* The records
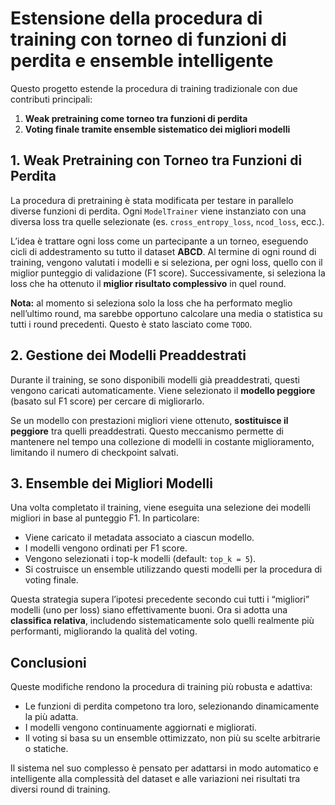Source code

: # Estensione della procedura di training con torneo di funzioni di perdita e ensemble intelligente

Questo progetto estende la procedura di training tradizionale con due contributi principali:

1. **Weak pretraining come torneo tra funzioni di perdita**
2. **Voting finale tramite ensemble sistematico dei migliori modelli**

## 1. Weak Pretraining con Torneo tra Funzioni di Perdita

La procedura di pretraining è stata modificata per testare in parallelo diverse funzioni di perdita. Ogni `ModelTrainer` viene instanziato con una diversa loss tra quelle selezionate (es. `cross_entropy_loss`, `ncod_loss`, ecc.).

L’idea è trattare ogni loss come un partecipante a un torneo, eseguendo cicli di addestramento su tutto il dataset **ABCD**. Al termine di ogni round di training, vengono valutati i modelli e si seleziona, per ogni loss, quello con il miglior punteggio di validazione (F1 score). Successivamente, si seleziona la loss che ha ottenuto il **miglior risultato complessivo** in quel round.

**Nota:** al momento si seleziona solo la loss che ha performato meglio nell’ultimo round, ma sarebbe opportuno calcolare una media o statistica su tutti i round precedenti. Questo è stato lasciato come `TODO`.

## 2. Gestione dei Modelli Preaddestrati

Durante il training, se sono disponibili modelli già preaddestrati, questi vengono caricati automaticamente. Viene selezionato il **modello peggiore** (basato sul F1 score) per cercare di migliorarlo.

Se un modello con prestazioni migliori viene ottenuto, **sostituisce il peggiore** tra quelli preaddestrati. Questo meccanismo permette di mantenere nel tempo una collezione di modelli in costante miglioramento, limitando il numero di checkpoint salvati.

## 3. Ensemble dei Migliori Modelli

Una volta completato il training, viene eseguita una selezione dei modelli migliori in base al punteggio F1. In particolare:

- Viene caricato il metadata associato a ciascun modello.
- I modelli vengono ordinati per F1 score.
- Vengono selezionati i top-k modelli (default: `top_k = 5`).
- Si costruisce un ensemble utilizzando questi modelli per la procedura di voting finale.

Questa strategia supera l’ipotesi precedente secondo cui tutti i “migliori” modelli (uno per loss) siano effettivamente buoni. Ora si adotta una **classifica relativa**, includendo sistematicamente solo quelli realmente più performanti, migliorando la qualità del voting.

## Conclusioni

Queste modifiche rendono la procedura di training più robusta e adattiva:

- Le funzioni di perdita competono tra loro, selezionando dinamicamente la più adatta.
- I modelli vengono continuamente aggiornati e migliorati.
- Il voting si basa su un ensemble ottimizzato, non più su scelte arbitrarie o statiche.

Il sistema nel suo complesso è pensato per adattarsi in modo automatico e intelligente alla complessità del dataset e alle variazioni nei risultati tra diversi round di training.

* Exercise directions
Look through the data and show every line containing "finale".

* Solution to this task
2. **Voting finale tramite ensemble sistematico dei migliori modelli**
- Si costruisce un ensemble utilizzando questi modelli per la procedura di voting finale.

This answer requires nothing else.